RC4 and RC5 are very different; all they have in common is a designer and a few ideas.
As the guy says, don't use CBC for authentication; that's broken. Since you have an AES accelerator EAX mode is probably a good fit; it provides both encryption and authentication.
You can do it wrong if you prefer, but it should be possible to do it right.
the NSA has been telling people for years now to not rely on RSA. They suggest switching over to Elliptic Curve or other advanced algorithm.
Provide a cite for that, please?
I don't personally feel very kindly disposed towards RSA - I don't see any advantage it has over Rabin-based schemes and important disadvantages - but I think it is scaremongering to say that the NSA have been warning people about it.
Which books would you want to see on someone's bookshelf for you to consider respecting them?

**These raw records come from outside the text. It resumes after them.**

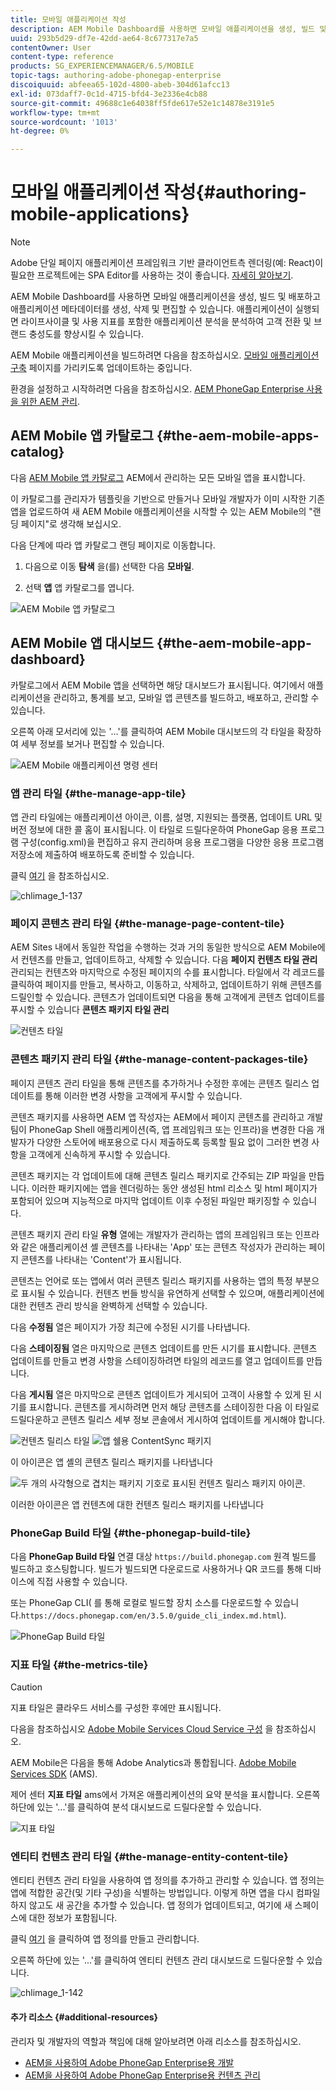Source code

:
 ```yaml
---
title: 모바일 애플리케이션 작성
description: AEM Mobile Dashboard를 사용하면 모바일 애플리케이션을 생성, 빌드 및 배포하고 애플리케이션 메타데이터를 생성, 삭제 및 편집할 수 있습니다. 자세한 내용은 이 페이지를 참조하십시오.
uuid: 293b5d29-df7e-42dd-ae64-8c677317e7a5
contentOwner: User
content-type: reference
products: SG_EXPERIENCEMANAGER/6.5/MOBILE
topic-tags: authoring-adobe-phonegap-enterprise
discoiquuid: abfeea65-102d-4800-abeb-304d61afcc13
exl-id: 073daff7-0c1d-4715-bfd4-3e2336e4cb88
source-git-commit: 49688c1e64038ff5fde617e52e1c14878e3191e5
workflow-type: tm+mt
source-wordcount: '1013'
ht-degree: 0%

---
```


# 모바일 애플리케이션 작성{#authoring-mobile-applications}

>[!NOTE]
>
>Adobe 단일 페이지 애플리케이션 프레임워크 기반 클라이언트측 렌더링(예: React)이 필요한 프로젝트에는 SPA Editor를 사용하는 것이 좋습니다. [자세히 알아보기](/help/sites-developing/spa-overview.md).

AEM Mobile Dashboard를 사용하면 모바일 애플리케이션을 생성, 빌드 및 배포하고 애플리케이션 메타데이터를 생성, 삭제 및 편집할 수 있습니다. 애플리케이션이 실행되면 라이프사이클 및 사용 지표를 포함한 애플리케이션 분석을 분석하여 고객 전환 및 브랜드 충성도를 향상시킬 수 있습니다.

AEM Mobile 애플리케이션을 빌드하려면 다음을 참조하십시오. [모바일 애플리케이션 구축](/help/mobile/building-app-mobile-phonegap.md) 페이지를 가리키도록 업데이트하는 중입니다.

환경을 설정하고 시작하려면 다음을 참조하십시오. [AEM PhoneGap Enterprise 사용을 위한 AEM 관리](/help/mobile/administer-phonegap.md).

## AEM Mobile 앱 카탈로그 {#the-aem-mobile-apps-catalog}

다음 [AEM Mobile 앱 카탈로그](http://localhost:4502/aem/apps.html/content/phonegap) AEM에서 관리하는 모든 모바일 앱을 표시합니다.

이 카탈로그를 관리자가 템플릿을 기반으로 만들거나 모바일 개발자가 이미 시작한 기존 앱을 업로드하여 새 AEM Mobile 애플리케이션을 시작할 수 있는 AEM Mobile의 &quot;랜딩 페이지&quot;로 생각해 보십시오.

다음 단계에 따라 앱 카탈로그 랜딩 페이지로 이동합니다.

1. 다음으로 이동 **탐색** 을(를) 선택한 다음 **모바일**.

1. 선택 **앱** 앱 카탈로그를 엽니다.

![AEM Mobile 앱 카탈로그](assets/chlimage_1-135.png)

## AEM Mobile 앱 대시보드 {#the-aem-mobile-app-dashboard}

카탈로그에서 AEM Mobile 앱을 선택하면 해당 대시보드가 표시됩니다. 여기에서 애플리케이션을 관리하고, 통계를 보고, 모바일 앱 콘텐츠를 빌드하고, 배포하고, 관리할 수 있습니다.

오른쪽 아래 모서리에 있는 &#39;...&#39;를 클릭하여 AEM Mobile 대시보드의 각 타일을 확장하여 세부 정보를 보거나 편집할 수 있습니다.

![AEM Mobile 애플리케이션 명령 센터](assets/chlimage_1-136.png)

### 앱 관리 타일 {#the-manage-app-tile}

앱 관리 타일에는 애플리케이션 아이콘, 이름, 설명, 지원되는 플랫폼, 업데이트 URL 및 버전 정보에 대한 콜 홈이 표시됩니다. 이 타일로 드릴다운하여 PhoneGap 응용 프로그램 구성(config.xml)을 편집하고 유지 관리하며 응용 프로그램을 다양한 응용 프로그램 저장소에 제출하여 배포하도록 준비할 수 있습니다.

클릭 [여기](/help/mobile/phonegap-app-details-tile.md) 을 참조하십시오.

![chlimage_1-137](assets/chlimage_1-137.png)

### 페이지 콘텐츠 관리 타일 {#the-manage-page-content-tile}

AEM Sites 내에서 동일한 작업을 수행하는 것과 거의 동일한 방식으로 AEM Mobile에서 컨텐츠를 만들고, 업데이트하고, 삭제할 수 있습니다. 다음 **페이지 컨텐츠 타일 관리** 관리되는 컨텐츠와 마지막으로 수정된 페이지의 수를 표시합니다. 타일에서 각 레코드를 클릭하여 페이지를 만들고, 복사하고, 이동하고, 삭제하고, 업데이트하기 위해 콘텐츠를 드릴인할 수 있습니다. 콘텐츠가 업데이트되면 다음을 통해 고객에게 콘텐츠 업데이트를 푸시할 수 있습니다 **콘텐츠 패키지 타일 관리**

![컨텐츠 타일](assets/chlimage_1-138.png)

### 콘텐츠 패키지 관리 타일 {#the-manage-content-packages-tile}

페이지 콘텐츠 관리 타일을 통해 콘텐츠를 추가하거나 수정한 후에는 콘텐츠 릴리스 업데이트를 통해 이러한 변경 사항을 고객에게 푸시할 수 있습니다.

콘텐츠 패키지를 사용하면 AEM 앱 작성자는 AEM에서 페이지 콘텐츠를 관리하고 개발 팀이 PhoneGap Shell 애플리케이션(즉, 앱 프레임워크 또는 인프라)을 변경한 다음 개발자가 다양한 스토어에 배포용으로 다시 제출하도록 등록할 필요 없이 그러한 변경 사항을 고객에게 신속하게 푸시할 수 있습니다.

콘텐츠 패키지는 각 업데이트에 대해 콘텐츠 릴리스 패키지로 간주되는 ZIP 파일을 만듭니다. 이러한 패키지에는 앱을 렌더링하는 동안 생성된 html 리소스 및 html 페이지가 포함되어 있으며 지능적으로 마지막 업데이트 이후 수정된 파일만 패키징할 수 있습니다.

콘텐츠 패키지 관리 타일 **유형** 열에는 개발자가 관리하는 앱의 프레임워크 또는 인프라와 같은 애플리케이션 셸 콘텐츠를 나타내는 &#39;App&#39; 또는 콘텐츠 작성자가 관리하는 페이지 콘텐츠를 나타내는 &#39;Content&#39;가 표시됩니다.

콘텐츠는 언어로 또는 앱에서 여러 콘텐츠 릴리스 패키지를 사용하는 앱의 특정 부분으로 표시될 수 있습니다. 컨텐츠 번들 방식을 유연하게 선택할 수 있으며, 애플리케이션에 대한 컨텐츠 관리 방식을 완벽하게 선택할 수 있습니다.

다음 **수정됨** 열은 페이지가 가장 최근에 수정된 시기를 나타냅니다.

다음 **스테이징됨** 열은 마지막으로 콘텐츠 업데이트를 만든 시기를 표시합니다. 콘텐츠 업데이트를 만들고 변경 사항을 스테이징하려면 타일의 레코드를 열고 업데이트를 만듭니다.

다음 **게시됨** 열은 마지막으로 콘텐츠 업데이트가 게시되어 고객이 사용할 수 있게 된 시기를 표시합니다. 콘텐츠를 게시하려면 먼저 해당 콘텐츠를 스테이징한 다음 이 타일로 드릴다운하고 콘텐츠 릴리스 세부 정보 콘솔에서 게시하여 업데이트를 게시해야 합니다.

![컨텐츠 릴리스 타일](assets/chlimage_1-139.png) ![앱 쉘용 ContentSync 패키지](do-not-localize/chlimage_1-5.png)

이 아이콘은 앱 셸의 콘텐츠 릴리스 패키지를 나타냅니다

![두 개의 사각형으로 겹치는 패키지 기호로 표시된 컨텐츠 릴리스 패키지 아이콘.](do-not-localize/chlimage_1-6.png)

이러한 아이콘은 앱 컨텐츠에 대한 컨텐츠 릴리스 패키지를 나타냅니다

### PhoneGap Build 타일 {#the-phonegap-build-tile}

다음 **PhoneGap Build 타일** 연결 대상 `https://build.phonegap.com` 원격 빌드를 빌드하고 호스팅합니다. 빌드가 빌드되면 다운로드로 사용하거나 QR 코드를 통해 디바이스에 직접 사용할 수 있습니다.

또는 PhoneGap CLI( 를 통해 로컬로 빌드할 장치 소스를 다운로드할 수 있습니다.`https://docs.phonegap.com/en/3.5.0/guide_cli_index.md.html`).

![PhoneGap Build 타일](assets/chlimage_1-140.png)

### 지표 타일 {#the-metrics-tile}

>[!CAUTION]
>
>지표 타일은 클라우드 서비스를 구성한 후에만 표시됩니다.
>
>다음을 참조하십시오 [Adobe Mobile Services Cloud Service 구성](/help/mobile/configure-adobe-mobile-cloud-service.md) 을 참조하십시오.

AEM Mobile은 다음을 통해 Adobe Analytics과 통합됩니다. [Adobe Mobile Services SDK](https://experienceleague.adobe.com/docs/mobile.html?lang=en) (AMS).

제어 센터 **지표 타일** ams에서 가져온 애플리케이션의 요약 분석을 표시합니다. 오른쪽 하단에 있는 &#39;...&#39;를 클릭하여 분석 대시보드로 드릴다운할 수 있습니다.

![지표 타일](assets/chlimage_1-141.png)

### 엔티티 컨텐츠 관리 타일 {#the-manage-entity-content-tile}

엔티티 컨텐츠 관리 타일을 사용하여 앱 정의를 추가하고 관리할 수 있습니다. 앱 정의는 앱에 적합한 공간(및 기타 구성)을 식별하는 방법입니다. 이렇게 하면 앱을 다시 컴파일하지 않고도 새 공간을 추가할 수 있습니다. 앱 정의가 업데이트되고, 여기에 새 스페이스에 대한 정보가 포함됩니다.

클릭 [여기](/help/mobile/phonegap-app-definitions.md) 을 클릭하여 앱 정의를 만들고 관리합니다.

오른쪽 하단에 있는 &#39;...&#39;를 클릭하여 엔티티 컨텐츠 관리 대시보드로 드릴다운할 수 있습니다.

![chlimage_1-142](assets/chlimage_1-142.png)

#### 추가 리소스 {#additional-resources}

관리자 및 개발자의 역할과 책임에 대해 알아보려면 아래 리소스를 참조하십시오.

* [AEM을 사용하여 Adobe PhoneGap Enterprise용 개발](/help/mobile/developing-in-phonegap.md)
* [AEM을 사용하여 Adobe PhoneGap Enterprise용 컨텐츠 관리](/help/mobile/administer-phonegap.md)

:-) Seriously, no book on the shelf can be a badge of expertise or otherwise, and I imagine most people who know what they're doing also have a copy of AC. It's just that there are a lot of people who consider themselves qualified to write cryptographic software because they've read it, and that just isn't so. If you're asking me to recommend a book, I've heard good things about Practical Cryptography.
Conference proceedings are a good sign, especially with your name on the contents page
IVs are public after encryption. However, in CBC mode an attacker must not be able to predict the IVs before encryption takes place. This is a pain; you're better off using CTR mode, for which your IVs need only be different from each other, and predictability is not a problem. Or better yet, EAX or GGM mode so you get authentication too. Why are you hand-rolling your crypto? Why did you use CBC rather than CTR mode? What are you using for authentication?

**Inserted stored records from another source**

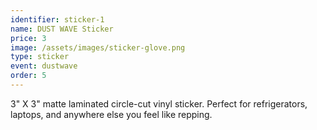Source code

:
 ```yaml
---
identifier: sticker-1
name: DUST WAVE Sticker
price: 3
image: /assets/images/sticker-glove.png
type: sticker
event: dustwave
order: 5
---
```

3" X 3" matte laminated circle-cut vinyl sticker. Perfect for refrigerators, laptops, and anywhere else you feel like repping.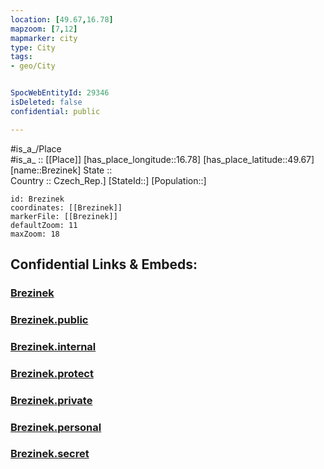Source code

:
 ```yaml
---
location: [49.67,16.78] 
mapzoom: [7,12] 
mapmarker: city 
type: City
tags:
- geo/City


SpocWebEntityId: 29346
isDeleted: false
confidential: public

---
```

#is_a_/Place  
#is_a_ :: [[Place]] 
[has_place_longitude::16.78] 
[has_place_latitude::49.67] 
[name::Brezinek] 
State ::  
Country :: Czech_Rep.] 
[StateId::] 
[Population::] 



```leaflet
id: Brezinek
coordinates: [[Brezinek]] 
markerFile: [[Brezinek]] 
defaultZoom: 11 
maxZoom: 18
```


## Confidential Links & Embeds: 

### [Brezinek](/_Standards/Earth/Continent/Europe/Europe~Central/Czech_Republic/regions~Czech_Republic/Pardubický/City/Brezinek.md) 

### [Brezinek.public](/_public/Earth/Continent/Europe/Europe~Central/Czech_Republic/regions~Czech_Republic/Pardubický/City/Brezinek.public.md) 

### [Brezinek.internal](/_internal/Earth/Continent/Europe/Europe~Central/Czech_Republic/regions~Czech_Republic/Pardubický/City/Brezinek.internal.md) 

### [Brezinek.protect](/_protect/Earth/Continent/Europe/Europe~Central/Czech_Republic/regions~Czech_Republic/Pardubický/City/Brezinek.protect.md) 

### [Brezinek.private](/_private/Earth/Continent/Europe/Europe~Central/Czech_Republic/regions~Czech_Republic/Pardubický/City/Brezinek.private.md) 

### [Brezinek.personal](/_personal/Earth/Continent/Europe/Europe~Central/Czech_Republic/regions~Czech_Republic/Pardubický/City/Brezinek.personal.md) 

### [Brezinek.secret](/_secret/Earth/Continent/Europe/Europe~Central/Czech_Republic/regions~Czech_Republic/Pardubický/City/Brezinek.secret.md)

Your guess about what the IV is for is mistaken. For a simple example, think of what happens if you don't use an IV in a Vernam cipher (like RC4): this is trivially weak.
From what I can see, this checks only that what the product is using really is AES; it doesn't check that it's being used correctly or that the product is secure as a result.
Er. To that specific question, I recommend using EAX or GGM modes, which are much easier to implement and to use correctly; they include authentication as well as encryption. However, to the more general point, the answer is to try to use existing crypto protocols rather than rolling your own wherever you can, and to get expert help if you can't. I haven't read it but I'm told Ferguson and Schneier's "Practical Cryptography" is aimed at people in your situation.